Según el estudio cualitativo en estudiantes de educación superior de México concluye, que las
redes sociales brindan información permanente respecto al consumo de alcohol y drogas
mediante publicaciones, páginas web, anuncios de bebidas, ello contribuye a tener una menor
percepción del riesgo en población joven, dejando vulnerable al consumo de alcohol y drogas,
esta investigación sugiere mediante disposiciones legales regular dichos contenidos, evitando
así conductas adictivas. (Montero-Domínguez, et al., 2018). Al respecto una investigación
cuantitativa en escolares de nivel secundario en Perú afirma que las redes sociales refuerzan las
conductas adictivas en estudiantes con impulsividad, perturbando de forma permanente la salud
mental, resaltando como factor condicionado la impulsividad y dependencia a videojuegos.

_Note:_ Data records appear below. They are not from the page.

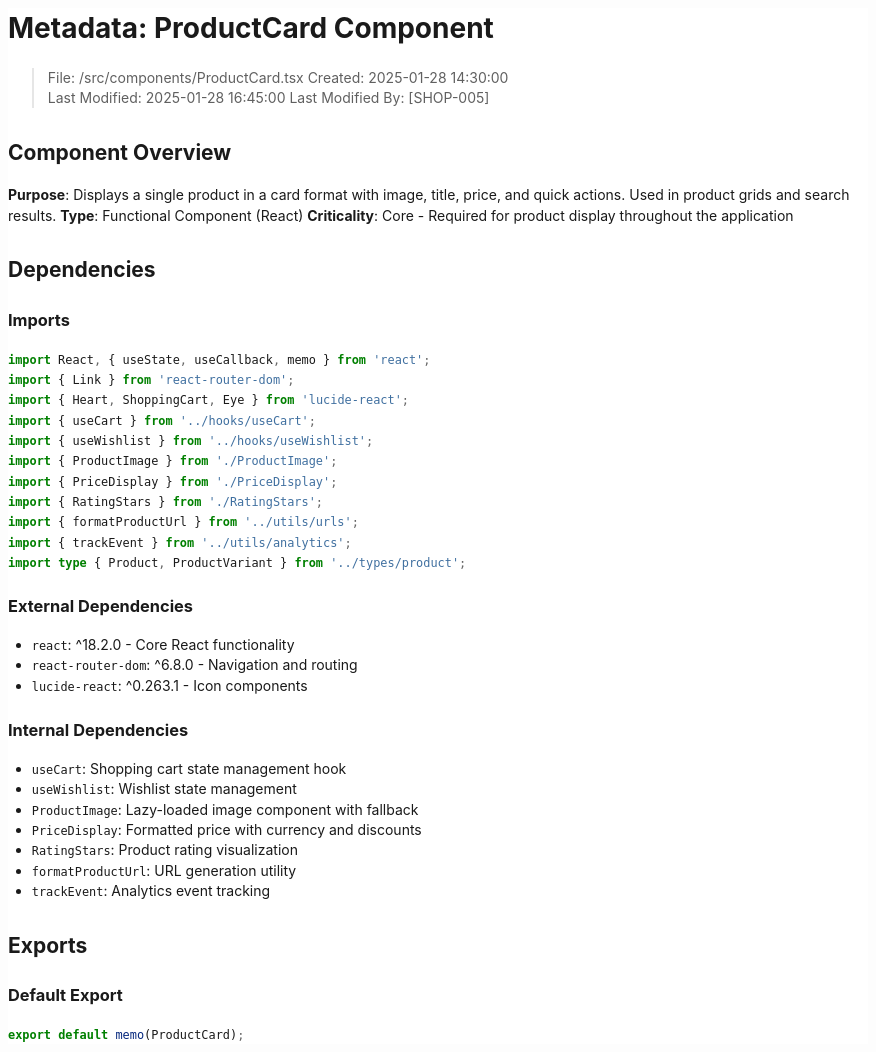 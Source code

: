 # Metadata: ProductCard Component
> File: /src/components/ProductCard.tsx
> Created: 2025-01-28 14:30:00  
> Last Modified: 2025-01-28 16:45:00
> Last Modified By: [SHOP-005]

## Component Overview
**Purpose**: Displays a single product in a card format with image, title, price, and quick actions. Used in product grids and search results.
**Type**: Functional Component (React)
**Criticality**: Core - Required for product display throughout the application

## Dependencies

### Imports
```typescript
import React, { useState, useCallback, memo } from 'react';
import { Link } from 'react-router-dom';
import { Heart, ShoppingCart, Eye } from 'lucide-react';
import { useCart } from '../hooks/useCart';
import { useWishlist } from '../hooks/useWishlist';
import { ProductImage } from './ProductImage';
import { PriceDisplay } from './PriceDisplay';
import { RatingStars } from './RatingStars';
import { formatProductUrl } from '../utils/urls';
import { trackEvent } from '../utils/analytics';
import type { Product, ProductVariant } from '../types/product';
```

### External Dependencies
- `react`: ^18.2.0 - Core React functionality
- `react-router-dom`: ^6.8.0 - Navigation and routing
- `lucide-react`: ^0.263.1 - Icon components

### Internal Dependencies
- `useCart`: Shopping cart state management hook
- `useWishlist`: Wishlist state management  
- `ProductImage`: Lazy-loaded image component with fallback
- `PriceDisplay`: Formatted price with currency and discounts
- `RatingStars`: Product rating visualization
- `formatProductUrl`: URL generation utility
- `trackEvent`: Analytics event tracking

## Exports

### Default Export
```typescript
export default memo(ProductCard);
```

También, recomienda la regulación adecuada de anuncios con contenido nocivos podría
aminorar los daños colaterales en la salud mental de quienes interactúan en los entornos
virtuales. (Campos, B., 2019).
Asimismo, en la investigación cuantitativa en estudiantes universitarios se corrobora en base al
inventario de depresión Beck la utilización prolongada de entornos virtuales repercuten en la
alteración de estado de ánimo como la depresión con una diversa sintomatología y niveles, no
distingue entre varones y mujeres, sin embargo, se evidencia una particularidad en edades de 17
hasta los 21 años, ya que esta población presenta una sintomatología mayor (Chaparro, J, 2020).
En tiempos de aislamiento el internet y redes sociales difunden de forma recurrente información
respecto al suicidio donde en muchos casos a través de chat, páginas webs, y redes virtuales
fomentan el suicidio, acuñando el término “Ciber suicidio” cuya población en muchos casos
presentan una ideación suicida, dejándolos en situación de vulnerabilidad. La investigación
contribuye a regular medidas legales en la libertad de la información mediante diversas
restricciones que atenten contra la integridad del grupo en mención. (Martínez., 2020). También
en una investigación cuantitativa en adolescentes concluyen que, la alta dependencia a redes
sociales puede activar conductas suicidas, condicionado por variables provenientes de sistema
familiar disfuncional, ciber acoso, estrés y consumo de drogas (Mendoza-Palma & Mera-Holguín.,
2019).
La tesis de análisis relacional afirma que el usar en exceso las redes sociales tienen una alta
incidencia relacional con la ansiedad y depresión, repercutiendo en la persona en su estado
emocional, déficit en sus habilidades sociales, alteración de sus rutinas y bajo rendimiento
académico, sugieren que realizar actividad física, autocuidado e interacción contribuirá a no
generar dependencia (Vera & López., 2021). También el estudio de revisión documentada,
manifiesta que el inicio de la pandemia propicio cuadros recurrentes de estrés ansiedad y
depresión en población adolescente y joven, que estuvo expuesta a noticias de entornos virtuales,
cuyo aporte fue sugerir que regular el contenido y tiempo de los entornos virtuales permitirá gozar
de habilidades sociales adecuadas y regulación emocional, evitando alteraciones en la rutina
diaria de las personas. (Huarcaya-Victoria., 2020).